What to do:
Reproduce the full listing below unchanged, apart from the pictures.

Dataset:

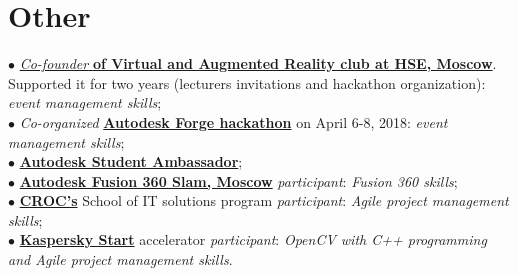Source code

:\documentclass[]{cv-class}
\begin{document}
\begin{minipage}[t]{0.64\textwidth}
\section{Other}
    \textcolor{bullet_col}{$\bullet$} \href{http://family.hse.ru/stud/view/391}{\textit{Co-founder} \textbf{of Virtual and Augmented Reality club at HSE, Moscow}}. Supported it for two years (lecturers invitations and hackathon organization): \textit{event management skills}; \\
    \textcolor{bullet_col}{$\bullet$} \textit{Co-organized} \href{https://www.hse.ru/ba/am/news/218387792.html}{\textbf{Autodesk Forge hackathon}} on April 6-8, 2018: \textit{event management skills}; \\
    \textcolor{bullet_col}{$\bullet$} \href{https://academy.autodesk.com/users/n1kkys}{\textbf{Autodesk Student Ambassador}}; \\
    \textcolor{bullet_col}{$\bullet$} \href{https://youtu.be/k5R8RdXaOq4}{\textbf{Autodesk Fusion 360 Slam, Moscow}} \textit{participant}: \textit{Fusion 360 skills}; \\
    \textcolor{bullet_col}{$\bullet$} \href{https://www.croc.ru/eng/}{\textbf{CROC's}} School of IT solutions program \textit{participant}: \textit{Agile project management skills}; \\
    \textcolor{bullet_col}{$\bullet$} \href{https://kasperskystart.com}{\textbf{Kaspersky Start}} accelerator \textit{participant}: \textit{OpenCV with C++ programming and Agile project management skills}.

\end{minipage}
\end{document}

Answer box:
Source code

:\documentclass[]{cv-class}
\begin{document}
\begin{minipage}[t]{0.64\textwidth}
\section{Other}
    \textcolor{bullet_col}{$\bullet$} \href{http://family.hse.ru/stud/view/391}{\textit{Co-founder} \textbf{of Virtual and Augmented Reality club at HSE, Moscow}}. Supported it for two years (lecturers invitations and hackathon organization): \textit{event management skills}; \\
    \textcolor{bullet_col}{$\bullet$} \textit{Co-organized} \href{https://www.hse.ru/ba/am/news/218387792.html}{\textbf{Autodesk Forge hackathon}} on April 6-8, 2018: \textit{event management skills}; \\
    \textcolor{bullet_col}{$\bullet$} \href{https://academy.autodesk.com/users/n1kkys}{\textbf{Autodesk Student Ambassador}}; \\
    \textcolor{bullet_col}{$\bullet$} \href{https://youtu.be/k5R8RdXaOq4}{\textbf{Autodesk Fusion 360 Slam, Moscow}} \textit{participant}: \textit{Fusion 360 skills}; \\
    \textcolor{bullet_col}{$\bullet$} \href{https://www.croc.ru/eng/}{\textbf{CROC's}} School of IT solutions program \textit{participant}: \textit{Agile project management skills}; \\
    \textcolor{bullet_col}{$\bullet$} \href{https://kasperskystart.com}{\textbf{Kaspersky Start}} accelerator \textit{participant}: \textit{OpenCV with C++ programming and Agile project management skills}.

\end{minipage}
\end{document}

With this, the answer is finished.